## DIRECTIONS
Find the string "Submitter" in the listing below and return each line it appears in.

## SOURCE DATA
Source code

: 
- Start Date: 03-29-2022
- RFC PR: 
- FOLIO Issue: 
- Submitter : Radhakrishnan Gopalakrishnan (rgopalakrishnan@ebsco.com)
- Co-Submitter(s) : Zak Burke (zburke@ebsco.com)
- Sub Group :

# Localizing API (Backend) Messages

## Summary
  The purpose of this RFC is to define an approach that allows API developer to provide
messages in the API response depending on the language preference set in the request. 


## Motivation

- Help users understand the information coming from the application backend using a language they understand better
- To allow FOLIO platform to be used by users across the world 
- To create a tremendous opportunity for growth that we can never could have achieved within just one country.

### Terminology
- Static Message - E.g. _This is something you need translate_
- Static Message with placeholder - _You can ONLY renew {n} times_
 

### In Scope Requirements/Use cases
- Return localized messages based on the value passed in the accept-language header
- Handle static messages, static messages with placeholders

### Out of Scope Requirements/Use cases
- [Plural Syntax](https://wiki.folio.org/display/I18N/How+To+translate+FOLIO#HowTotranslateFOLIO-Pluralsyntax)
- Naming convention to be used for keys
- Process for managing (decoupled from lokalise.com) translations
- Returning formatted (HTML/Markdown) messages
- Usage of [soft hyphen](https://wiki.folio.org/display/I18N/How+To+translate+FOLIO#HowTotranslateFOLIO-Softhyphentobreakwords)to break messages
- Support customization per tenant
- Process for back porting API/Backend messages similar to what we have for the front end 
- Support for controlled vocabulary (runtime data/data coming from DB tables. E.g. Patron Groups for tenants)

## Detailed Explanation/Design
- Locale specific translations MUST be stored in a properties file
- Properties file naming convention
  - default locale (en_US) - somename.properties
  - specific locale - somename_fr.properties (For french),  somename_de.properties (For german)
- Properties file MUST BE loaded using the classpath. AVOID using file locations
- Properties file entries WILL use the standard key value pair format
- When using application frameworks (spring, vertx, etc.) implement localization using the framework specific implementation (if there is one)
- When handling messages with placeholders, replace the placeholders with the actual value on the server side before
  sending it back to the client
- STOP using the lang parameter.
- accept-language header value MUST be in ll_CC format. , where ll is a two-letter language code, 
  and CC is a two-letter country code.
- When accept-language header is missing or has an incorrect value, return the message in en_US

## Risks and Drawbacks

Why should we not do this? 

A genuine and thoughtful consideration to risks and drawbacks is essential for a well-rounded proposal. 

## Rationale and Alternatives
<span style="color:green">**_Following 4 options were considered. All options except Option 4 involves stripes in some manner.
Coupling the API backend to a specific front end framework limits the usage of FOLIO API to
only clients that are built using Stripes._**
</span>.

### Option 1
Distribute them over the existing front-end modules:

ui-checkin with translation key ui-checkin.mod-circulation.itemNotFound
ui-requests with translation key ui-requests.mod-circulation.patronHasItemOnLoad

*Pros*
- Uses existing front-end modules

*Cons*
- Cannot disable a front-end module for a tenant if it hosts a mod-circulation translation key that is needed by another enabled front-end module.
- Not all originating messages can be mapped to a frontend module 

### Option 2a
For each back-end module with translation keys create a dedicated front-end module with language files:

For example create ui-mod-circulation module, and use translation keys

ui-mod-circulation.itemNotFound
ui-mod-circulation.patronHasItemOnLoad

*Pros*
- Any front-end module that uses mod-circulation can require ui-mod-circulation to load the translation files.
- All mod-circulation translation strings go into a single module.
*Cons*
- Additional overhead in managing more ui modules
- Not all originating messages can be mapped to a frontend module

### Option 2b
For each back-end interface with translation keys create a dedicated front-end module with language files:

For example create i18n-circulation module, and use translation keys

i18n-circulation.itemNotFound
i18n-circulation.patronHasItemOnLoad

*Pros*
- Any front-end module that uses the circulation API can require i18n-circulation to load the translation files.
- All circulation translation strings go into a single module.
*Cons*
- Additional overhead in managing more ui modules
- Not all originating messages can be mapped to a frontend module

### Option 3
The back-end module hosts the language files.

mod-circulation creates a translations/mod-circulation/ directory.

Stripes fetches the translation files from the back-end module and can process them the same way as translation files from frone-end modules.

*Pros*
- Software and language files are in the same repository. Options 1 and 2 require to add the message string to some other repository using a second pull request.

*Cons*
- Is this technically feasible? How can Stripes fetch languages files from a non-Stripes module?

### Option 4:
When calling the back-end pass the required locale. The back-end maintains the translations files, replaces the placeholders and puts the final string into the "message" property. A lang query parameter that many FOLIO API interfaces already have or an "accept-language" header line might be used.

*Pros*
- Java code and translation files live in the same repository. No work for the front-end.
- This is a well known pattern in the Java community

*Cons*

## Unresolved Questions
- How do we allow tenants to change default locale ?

## FINAL ANSWER
- Submitter : Radhakrishnan Gopalakrishnan (rgopalakrishnan@ebsco.com)
- Co-Submitter(s) : Zak Burke (zburke@ebsco.com)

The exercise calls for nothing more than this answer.